Activity »
The answer should be one number only, namely how many lines of the records hold the word "combinations".

━━━━━━━━━━━━━━━━━━━━━━━━━━━━━━

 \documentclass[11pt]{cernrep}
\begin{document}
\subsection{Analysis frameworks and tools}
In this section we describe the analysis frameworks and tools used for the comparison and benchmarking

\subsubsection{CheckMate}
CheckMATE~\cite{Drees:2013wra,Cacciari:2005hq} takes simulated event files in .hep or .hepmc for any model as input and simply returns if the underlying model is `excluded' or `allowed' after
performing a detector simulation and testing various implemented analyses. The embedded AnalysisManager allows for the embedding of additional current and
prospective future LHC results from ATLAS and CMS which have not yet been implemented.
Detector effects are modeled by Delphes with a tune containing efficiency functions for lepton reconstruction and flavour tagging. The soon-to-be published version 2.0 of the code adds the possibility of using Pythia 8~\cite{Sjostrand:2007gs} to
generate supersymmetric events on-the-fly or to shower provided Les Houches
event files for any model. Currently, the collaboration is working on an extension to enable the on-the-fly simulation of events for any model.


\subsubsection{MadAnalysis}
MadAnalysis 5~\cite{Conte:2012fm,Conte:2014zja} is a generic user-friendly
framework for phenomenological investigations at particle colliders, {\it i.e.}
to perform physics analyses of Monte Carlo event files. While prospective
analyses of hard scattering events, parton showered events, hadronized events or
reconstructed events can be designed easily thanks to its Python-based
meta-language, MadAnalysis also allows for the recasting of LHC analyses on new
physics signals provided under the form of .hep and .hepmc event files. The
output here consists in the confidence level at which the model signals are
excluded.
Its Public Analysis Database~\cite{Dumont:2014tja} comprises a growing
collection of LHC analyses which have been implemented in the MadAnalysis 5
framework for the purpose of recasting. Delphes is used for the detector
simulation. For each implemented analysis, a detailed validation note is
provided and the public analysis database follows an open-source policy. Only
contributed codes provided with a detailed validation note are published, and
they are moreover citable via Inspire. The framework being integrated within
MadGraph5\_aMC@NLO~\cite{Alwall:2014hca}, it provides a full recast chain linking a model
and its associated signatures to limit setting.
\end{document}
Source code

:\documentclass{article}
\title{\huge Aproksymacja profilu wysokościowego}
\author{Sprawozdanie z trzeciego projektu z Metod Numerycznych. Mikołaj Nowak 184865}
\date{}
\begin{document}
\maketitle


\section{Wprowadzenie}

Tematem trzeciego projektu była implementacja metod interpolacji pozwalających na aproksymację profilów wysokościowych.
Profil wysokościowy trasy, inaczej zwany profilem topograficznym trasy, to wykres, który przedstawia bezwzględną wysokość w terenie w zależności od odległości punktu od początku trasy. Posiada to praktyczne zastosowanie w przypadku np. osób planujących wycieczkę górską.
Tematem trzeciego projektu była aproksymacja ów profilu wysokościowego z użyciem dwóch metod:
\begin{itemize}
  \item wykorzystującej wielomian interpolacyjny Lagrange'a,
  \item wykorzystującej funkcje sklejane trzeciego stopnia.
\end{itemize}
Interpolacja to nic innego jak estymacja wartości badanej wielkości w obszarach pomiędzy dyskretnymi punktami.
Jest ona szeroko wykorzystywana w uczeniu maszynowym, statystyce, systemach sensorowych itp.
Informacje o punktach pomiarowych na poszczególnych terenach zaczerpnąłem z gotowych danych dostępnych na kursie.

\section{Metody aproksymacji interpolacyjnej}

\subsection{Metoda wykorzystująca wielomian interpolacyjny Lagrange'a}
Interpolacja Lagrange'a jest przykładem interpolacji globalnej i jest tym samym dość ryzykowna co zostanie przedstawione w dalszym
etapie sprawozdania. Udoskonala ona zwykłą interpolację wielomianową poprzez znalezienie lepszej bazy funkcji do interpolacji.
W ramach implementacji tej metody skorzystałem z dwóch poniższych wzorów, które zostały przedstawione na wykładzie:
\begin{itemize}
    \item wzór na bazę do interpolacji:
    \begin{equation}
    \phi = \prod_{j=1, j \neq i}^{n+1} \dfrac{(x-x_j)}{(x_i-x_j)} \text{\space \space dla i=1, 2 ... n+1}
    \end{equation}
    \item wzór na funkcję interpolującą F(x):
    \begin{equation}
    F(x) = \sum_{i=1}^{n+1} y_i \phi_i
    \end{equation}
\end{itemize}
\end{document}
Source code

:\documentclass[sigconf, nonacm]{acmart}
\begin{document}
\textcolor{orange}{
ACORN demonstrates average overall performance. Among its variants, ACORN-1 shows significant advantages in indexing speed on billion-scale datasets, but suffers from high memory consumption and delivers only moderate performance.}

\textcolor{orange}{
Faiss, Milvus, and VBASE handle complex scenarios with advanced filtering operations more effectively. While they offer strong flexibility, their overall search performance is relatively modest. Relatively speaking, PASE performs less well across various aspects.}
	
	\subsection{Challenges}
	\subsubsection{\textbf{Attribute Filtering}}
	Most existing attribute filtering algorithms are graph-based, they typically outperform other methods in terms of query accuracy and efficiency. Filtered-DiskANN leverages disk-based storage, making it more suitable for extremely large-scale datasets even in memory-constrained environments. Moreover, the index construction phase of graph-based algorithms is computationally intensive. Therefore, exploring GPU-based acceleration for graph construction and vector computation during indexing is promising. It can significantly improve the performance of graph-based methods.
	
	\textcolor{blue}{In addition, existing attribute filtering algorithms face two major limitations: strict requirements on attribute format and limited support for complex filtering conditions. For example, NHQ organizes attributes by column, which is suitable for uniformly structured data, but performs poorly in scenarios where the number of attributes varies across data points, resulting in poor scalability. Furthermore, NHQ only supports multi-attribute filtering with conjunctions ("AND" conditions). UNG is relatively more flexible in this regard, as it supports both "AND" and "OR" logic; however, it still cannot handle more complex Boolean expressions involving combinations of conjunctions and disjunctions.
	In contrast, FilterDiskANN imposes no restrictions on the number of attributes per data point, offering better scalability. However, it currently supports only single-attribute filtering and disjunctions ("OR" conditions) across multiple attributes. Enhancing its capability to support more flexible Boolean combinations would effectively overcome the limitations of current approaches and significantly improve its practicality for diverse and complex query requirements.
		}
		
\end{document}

━━━━━━━━━━━━━━━━━━━━━━━━━━━━━━

Your solution »
2